By Tom Spyrou (5 posts) on September 2, 2009 at 1:21 pm

Adding parallel processing to legacy code is a desire of every software company that has an existing product which is significant in complexity and which needs to run faster. Processor clock rates are not increasing much and now multiple cores are being added to chips instead. The problem of speeding up software is moving from a hardware improvement problem to a software parallelization problem. This is a follow-on post to Why Parallel Processing? Why now? What about my legacy code?, please read this posting for more background.

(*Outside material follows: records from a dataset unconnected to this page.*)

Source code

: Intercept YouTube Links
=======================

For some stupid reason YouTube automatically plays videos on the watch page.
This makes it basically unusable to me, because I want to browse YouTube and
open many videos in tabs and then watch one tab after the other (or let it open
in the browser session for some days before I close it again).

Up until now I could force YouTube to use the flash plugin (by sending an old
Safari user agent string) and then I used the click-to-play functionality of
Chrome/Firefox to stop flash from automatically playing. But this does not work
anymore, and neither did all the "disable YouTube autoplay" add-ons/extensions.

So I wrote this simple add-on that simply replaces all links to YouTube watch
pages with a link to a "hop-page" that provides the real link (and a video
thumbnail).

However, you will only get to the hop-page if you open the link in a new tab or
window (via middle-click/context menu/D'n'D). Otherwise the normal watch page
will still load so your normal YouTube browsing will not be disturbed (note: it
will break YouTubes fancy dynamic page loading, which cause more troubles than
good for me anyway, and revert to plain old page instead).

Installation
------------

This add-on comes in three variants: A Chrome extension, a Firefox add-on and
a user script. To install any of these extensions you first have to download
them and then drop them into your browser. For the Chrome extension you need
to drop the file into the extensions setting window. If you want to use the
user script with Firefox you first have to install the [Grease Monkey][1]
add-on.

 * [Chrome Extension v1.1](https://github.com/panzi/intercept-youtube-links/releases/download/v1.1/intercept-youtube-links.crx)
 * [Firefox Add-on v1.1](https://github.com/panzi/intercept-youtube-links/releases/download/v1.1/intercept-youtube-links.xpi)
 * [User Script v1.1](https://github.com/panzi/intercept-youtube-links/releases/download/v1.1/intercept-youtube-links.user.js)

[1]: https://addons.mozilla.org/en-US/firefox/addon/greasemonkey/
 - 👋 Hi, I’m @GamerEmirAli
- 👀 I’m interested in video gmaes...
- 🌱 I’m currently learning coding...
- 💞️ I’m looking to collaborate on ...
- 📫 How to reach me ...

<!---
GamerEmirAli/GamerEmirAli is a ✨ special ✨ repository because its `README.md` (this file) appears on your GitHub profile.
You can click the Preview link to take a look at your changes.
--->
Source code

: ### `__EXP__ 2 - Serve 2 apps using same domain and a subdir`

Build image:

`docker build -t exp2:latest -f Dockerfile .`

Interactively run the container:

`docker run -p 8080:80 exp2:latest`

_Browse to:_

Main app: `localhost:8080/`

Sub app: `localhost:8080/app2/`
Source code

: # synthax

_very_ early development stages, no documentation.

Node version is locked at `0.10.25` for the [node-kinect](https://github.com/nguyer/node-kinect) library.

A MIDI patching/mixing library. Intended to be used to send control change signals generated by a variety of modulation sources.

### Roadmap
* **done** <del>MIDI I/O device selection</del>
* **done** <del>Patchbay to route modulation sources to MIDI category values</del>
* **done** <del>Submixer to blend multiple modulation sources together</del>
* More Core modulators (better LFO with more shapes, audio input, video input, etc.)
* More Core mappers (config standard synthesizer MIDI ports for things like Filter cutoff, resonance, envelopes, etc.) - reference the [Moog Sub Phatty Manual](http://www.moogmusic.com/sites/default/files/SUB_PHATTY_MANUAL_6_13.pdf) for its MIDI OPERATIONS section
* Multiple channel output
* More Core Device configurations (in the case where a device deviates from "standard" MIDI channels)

Typically with multi-core processors, the first thought is to use multiple threads in a shared memory programming paradigm to parallelize a software algorithm. This approach can work very well, especially for software designed from the ground up to be thread safe and thread efficient. Thread safety means that the threads and data structures are written in such a way that there are no race conditions between the threads for shared data. Thread efficient is a term I use to discuss the efficiency of the scheme used to avoid race conditions as well as the code’s ability to efficiently use the processor and its cache and memory bandwidth to keep the processors busy. Making legacy code thread safe and thread efficient is often a difficult task, especially for large pre-existing code bases and/or code bases that have been developed over a long period of time. In such code a top level understanding of the code call chains and architecture is often not complete. Simple locking can make the code thread safe but often leads to locks which have a long duration and make the code thread safe but not thread efficient. Re-coding the data structures and code can be prohibitively expensive and lengthy for the short term needs of the software’s user.

To scale serial programs through parallelization in the most thread efficient way typically involves a major re-architecture and re-implementation. This is especially true when scaling programs not only to multi-core systems but to many-core systems. Multi-core is usually defined as systems with 4, 8 maybe 16 cpus. Many-core is defined as systems having at least 16 processors and usually 64 or 128 processors. It is nearly impossible to get significant speedups on many-core systems without coding with such systems in mind. I do not think the approaches and shortcuts I have used on multi-core systems will allow legacy software to scale on many-core systems. However it is possible on multi-core systems to get a decent speedup with smaller changes to the code using clever software engineering approaches.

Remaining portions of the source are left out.